Em Maria Navalha eu tenho fé
E ai de quem não tiver.
Ela é uma malandra de axé,
Não duvide do poder dessa mulher.
Em Navalha Eu Tenho Fé (Ponto De Maria Navalha)

Se no Cristianismo temos figuras cultuadas ao longo do tempo e a quem são atribuídas milagres, com comprovações ou não, muitas vezes se tornando padroeiras ou padroeiros de cidades, sendo-lhes erguidos monumentos como prova da fé da população local, espaços para peregrinação formados por iniciativa dos fiéis ou do próprio município que vê na romaria um atrativo para fortalecer o turismo citadino até o processo de santificação oficial por Roma, na Umbanda, com a falange não só dos Malandros, todas as outras também, basta que a entidade espiritual tenha uma palavra de conforto, uma mensagem positiva, conte uma história, cante um ponto, dê um passe, espalhe a fumaça do seu cachimbo pelo local para que as pessoas que foram se consultar, que foram buscar alguma intermediação saiam mais aliviadas, menos angustiadas dos centros Umbandistas e assim as entidades sigam sendo procuradas e cultuadas, oferendas lhe sejam destinadas bem como rezas e velas lhes são direcionadas.

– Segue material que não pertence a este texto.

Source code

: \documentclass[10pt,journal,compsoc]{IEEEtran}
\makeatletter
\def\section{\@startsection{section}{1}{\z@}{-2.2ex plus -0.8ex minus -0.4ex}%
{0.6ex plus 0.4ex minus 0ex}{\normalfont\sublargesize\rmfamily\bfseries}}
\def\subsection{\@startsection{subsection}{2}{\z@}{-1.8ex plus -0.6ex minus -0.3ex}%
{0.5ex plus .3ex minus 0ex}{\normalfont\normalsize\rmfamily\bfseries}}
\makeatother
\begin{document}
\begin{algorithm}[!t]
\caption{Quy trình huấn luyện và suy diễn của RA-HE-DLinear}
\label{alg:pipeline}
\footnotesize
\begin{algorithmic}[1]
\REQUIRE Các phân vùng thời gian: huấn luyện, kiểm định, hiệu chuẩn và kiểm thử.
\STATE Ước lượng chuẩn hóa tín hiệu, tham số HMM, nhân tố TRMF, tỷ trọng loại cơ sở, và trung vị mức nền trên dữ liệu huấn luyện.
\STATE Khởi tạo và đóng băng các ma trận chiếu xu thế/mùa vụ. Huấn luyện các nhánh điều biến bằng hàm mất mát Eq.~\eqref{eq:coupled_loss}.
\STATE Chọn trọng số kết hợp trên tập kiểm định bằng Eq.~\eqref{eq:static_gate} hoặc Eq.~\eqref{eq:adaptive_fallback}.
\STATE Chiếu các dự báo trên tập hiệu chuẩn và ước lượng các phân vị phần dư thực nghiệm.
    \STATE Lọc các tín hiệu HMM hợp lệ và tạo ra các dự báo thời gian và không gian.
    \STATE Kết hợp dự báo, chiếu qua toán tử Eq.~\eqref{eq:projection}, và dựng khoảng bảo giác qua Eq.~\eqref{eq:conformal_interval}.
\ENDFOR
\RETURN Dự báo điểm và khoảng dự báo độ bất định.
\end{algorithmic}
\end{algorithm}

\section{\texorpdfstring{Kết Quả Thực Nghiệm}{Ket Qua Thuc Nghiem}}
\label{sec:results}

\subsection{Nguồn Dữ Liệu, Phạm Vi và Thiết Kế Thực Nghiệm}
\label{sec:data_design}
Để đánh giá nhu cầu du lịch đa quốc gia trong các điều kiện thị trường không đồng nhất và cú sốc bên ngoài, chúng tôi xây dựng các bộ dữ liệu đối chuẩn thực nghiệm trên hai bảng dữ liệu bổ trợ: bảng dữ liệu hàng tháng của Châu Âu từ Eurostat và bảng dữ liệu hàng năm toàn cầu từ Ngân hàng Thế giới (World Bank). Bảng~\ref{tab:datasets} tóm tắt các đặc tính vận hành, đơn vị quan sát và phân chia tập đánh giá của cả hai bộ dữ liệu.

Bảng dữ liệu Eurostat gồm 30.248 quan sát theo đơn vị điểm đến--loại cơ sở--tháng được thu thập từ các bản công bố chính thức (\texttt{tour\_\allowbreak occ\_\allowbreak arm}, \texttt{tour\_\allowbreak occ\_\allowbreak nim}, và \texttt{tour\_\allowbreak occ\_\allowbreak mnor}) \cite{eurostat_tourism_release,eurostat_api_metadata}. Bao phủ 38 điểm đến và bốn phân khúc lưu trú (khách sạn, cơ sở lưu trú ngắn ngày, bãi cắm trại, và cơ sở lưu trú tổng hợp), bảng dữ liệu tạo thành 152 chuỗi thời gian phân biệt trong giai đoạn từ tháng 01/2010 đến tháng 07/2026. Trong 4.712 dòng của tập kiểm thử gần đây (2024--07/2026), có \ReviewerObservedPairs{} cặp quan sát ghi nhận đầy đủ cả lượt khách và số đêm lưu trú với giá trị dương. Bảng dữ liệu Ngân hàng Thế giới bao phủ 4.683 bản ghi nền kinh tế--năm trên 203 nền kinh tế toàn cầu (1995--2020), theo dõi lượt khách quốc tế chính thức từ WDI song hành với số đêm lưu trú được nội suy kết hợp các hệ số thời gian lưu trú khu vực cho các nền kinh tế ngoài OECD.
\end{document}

Afinal de contas é para isso que o Malandro está ali, para trabalhar, trabalhar dentro da Lei de Umbanda, tendo um mentor maior à sua frente, como fica claro no próximo ponto.

Uma da madrugada
O cabo da brigada
Matou seu Miguel,
Por covardia e vingança
O Homem sem confiança
Mandou ele pro céu.
De manhã houve um grande tumulto
De tanta gente na porta do necrotério.
A malandragem da Lapa estava toda de luto
Querendo levar o Malandro para o cemitério.
Mas ele não está lá, não tem corpo nenhum,
O Malandro Miguel Camisa Preta
Pede licença para seu Ogum.
Ele não está lá, ele não está,
O Malandro Miguel Camisa Preta
Desceu em terra para trabalhar.
Malandro Miguel Camisa Preta nos Arcos da Lapa.
Foto: Instagram Malandro Miguel

Se antes o Malandro era boêmio, amante da noite, das mulheres, vivia de bicos’, sem trabalho fixo, na Umbanda ele tem algo certo a fazer.

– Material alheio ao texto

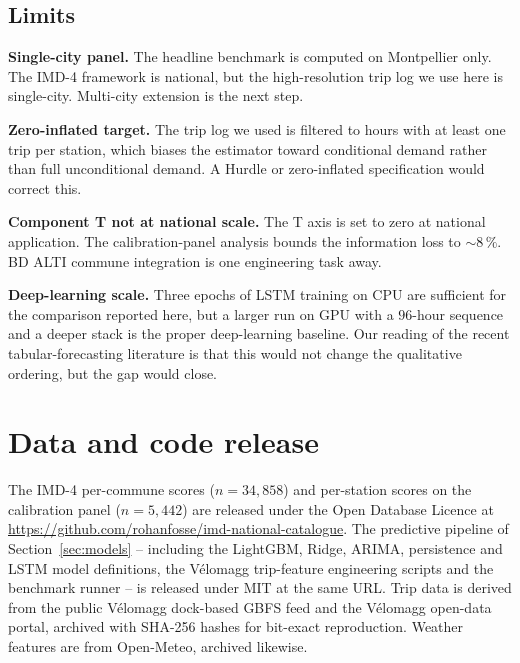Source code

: \documentclass[11pt,a4paper]{article}
\begin{document}
\subsection{Limits}

\textbf{Single-city panel.}  The headline benchmark is computed
on Montpellier only.  The IMD-4 framework is national, but the
high-resolution trip log we use here is single-city.  Multi-city
extension is the next step.

\textbf{Zero-inflated target.}  The trip log we used is filtered
to hours with at least one trip per station, which biases the
estimator toward conditional demand rather than full unconditional
demand.  A Hurdle or zero-inflated specification would correct
this.

\textbf{Component T not at national scale.}  The T axis is set to
zero at national application.  The calibration-panel analysis
bounds the information loss to $\sim 8\,\%$.  BD ALTI commune
integration is one engineering task away.

\textbf{Deep-learning scale.}  Three epochs of LSTM training on
CPU are sufficient for the comparison reported here, but a
larger run on GPU with a $96$-hour sequence and a deeper stack is
the proper deep-learning baseline.  Our reading of the recent
tabular-forecasting literature \citep{Grinsztajn2022} is that
this would not change the qualitative ordering, but the gap
would close.

\section{Data and code release}
\label{sec:data-release}

The IMD-4 per-commune scores ($n = 34{,}858$) and per-station
scores on the calibration panel ($n = 5{,}442$) are released
under the Open Database Licence at
\url{https://github.com/rohanfosse/imd-national-catalogue}.
The predictive pipeline of Section~\ref{sec:models} -- including
the LightGBM, Ridge, ARIMA, persistence and LSTM model
definitions, the V\'elomagg trip-feature engineering scripts and
the benchmark runner -- is released under MIT at the same URL.
Trip data is derived from the public V\'elomagg dock-based GBFS
feed and the V\'elomagg open-data portal, archived with
SHA-256 hashes for bit-exact reproduction.  Weather features are
from Open-Meteo, archived likewise.

\end{document}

Prestar assistência aos que lhes procuram.

É a condição para seu retorno à terra, condição pela qual o mito da morte se enfraquece, à medida que podemos notar um quê de eternidade, pois quando o centro de Umbanda encerra seus trabalhos do dia, os consulentes esperam voltar em outra gira para se consultar novamente com este ou aquele espírito, o que também garante um ‘ar de sagrado’ à entidade.

Ela traz uma Navalha que corta o mal e a injustiça,
Protegida de Zé Pelintra, Maria Navalha não brinca.
Caminhou de rua em rua em busca de moradia,
Foi na beira do cais que conheceu a boemia.
Ela é de laroiê, ela é de mojubá,
Ela é Maria Navalha que vem aqui ajudar.
[…] Trabalhava na madrugada, trabalhava lá no cais.
Maria Navalha da Calunga faz o que você não faz.
Foi na subida de uma serra que eu a vi trabalhar
Junto com seu Zé Pelintra para todo mal levar.
Ela é uma malandra de fé, ela é uma malandra de luz,
Ela é Maria Navalha e não teme a mal nenhum.
Ela Traz Uma Navalha Contra O Mal E A Injustiça
(Ponto de Maria Navalha)

Desse ponto podemos extrair várias análises, tecer alguns comentários.

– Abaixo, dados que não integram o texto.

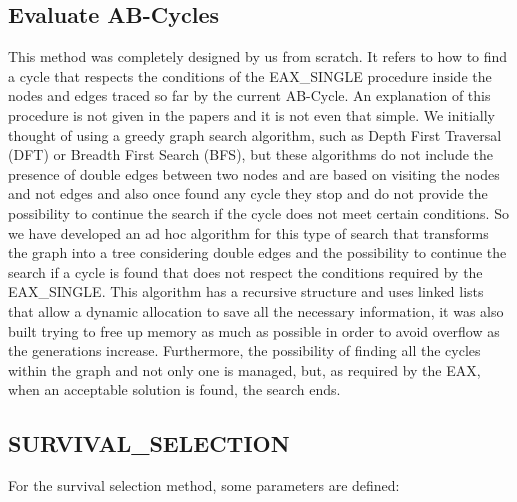 \subsection{Evaluate AB-Cycles}
This method was completely designed by us from scratch. It refers to how to find a cycle that respects the conditions of the EAX\_SINGLE procedure inside the nodes and edges traced so far by the current AB-Cycle. An explanation of this procedure is not given in the papers \cite{Nagata2013, Honda2013} and it is not even that simple. We initially thought of using a greedy graph search algorithm, such as Depth First Traversal (DFT) or Breadth First Search (BFS), but these algorithms do not include the presence of double edges between two nodes and are based on visiting the nodes and not edges and also once found any cycle they stop and do not provide the possibility to continue the search if the cycle does not meet certain conditions. So we have developed an ad hoc algorithm for this type of search that transforms the graph into a tree considering double edges and the possibility to continue the search if a cycle is found that does not respect the conditions required by the EAX\_SINGLE. This algorithm has a recursive structure and uses linked lists that allow a dynamic allocation to save all the necessary information, it was also built trying to free up memory as much as possible in order to avoid overflow as the generations increase. Furthermore, the possibility of finding all the cycles within the graph and not only one is managed, but, as required by the EAX, when an acceptable solution is found, the search ends.

\subsection{SURVIVAL\_SELECTION}
For the survival selection method, some parameters are defined:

O primeiro para reforçar algo dito anteriormente, que ser Malandro não signi-fica agir de má fé, mas sim se livrar dos apertos da vida (ou do plano espiri-tual) sem recorrer a escolhas ou meios ‘irregulares’, essa é a grande lição que temos a aprender com esta falange, independente das necessidades que este-jamos passando.

Se a Malandra Maria Navalha não tinha teto para morar, encontrou abrigo junto dos boêmios que poderiam lhe socorrer.

Foi na beira do cais que aprendeu a ser malandra e a se proteger.

Outro fato é seu instrumento de trabalho mundano dito no ritual sagrado,
a navalha, instrumento que supostamente usou em vida para se proteger dos abusos e que agora, simbolicamente, nos barracões Umbandistas é usada tão somente para cortar o mal, a injustiça, as demandas, as energias negativas.

Assim, a Malandra espiritual faz o que um ser humano não pode, por isso mesmo se tornou uma entidade sagrada.

E se na terra, nos locais onde trabalhamos, nos nossos relacionamentos, nas nossas amizades nem sempre conseguimos fazer algo em conjunto, no plano astral, com o consentimento divino é perfeitamente possível e costumeiro um trabalho de cura ser feito por uma ou mais entidades espirituais, como fica perceptível quando no ponto acima o Malandro Zé Pelintra e Maria Navalha levam todo o mal, o mal que é direcionado às pessoas angustiadas que procuram os terreiros, levam a maldade direcionada a você em um simples olhar, em uma ironia, em palavras de desprezo ou quando de fato o mal lhe é direcionado através de trabalhos negativos.

É por curar os consulentes do mal que seu Zé Pelintra, o mais conhecido den-tre todos os Malandros, é chamado de doutor, de mestre, algo que o Malandro não era em sua vida terrena.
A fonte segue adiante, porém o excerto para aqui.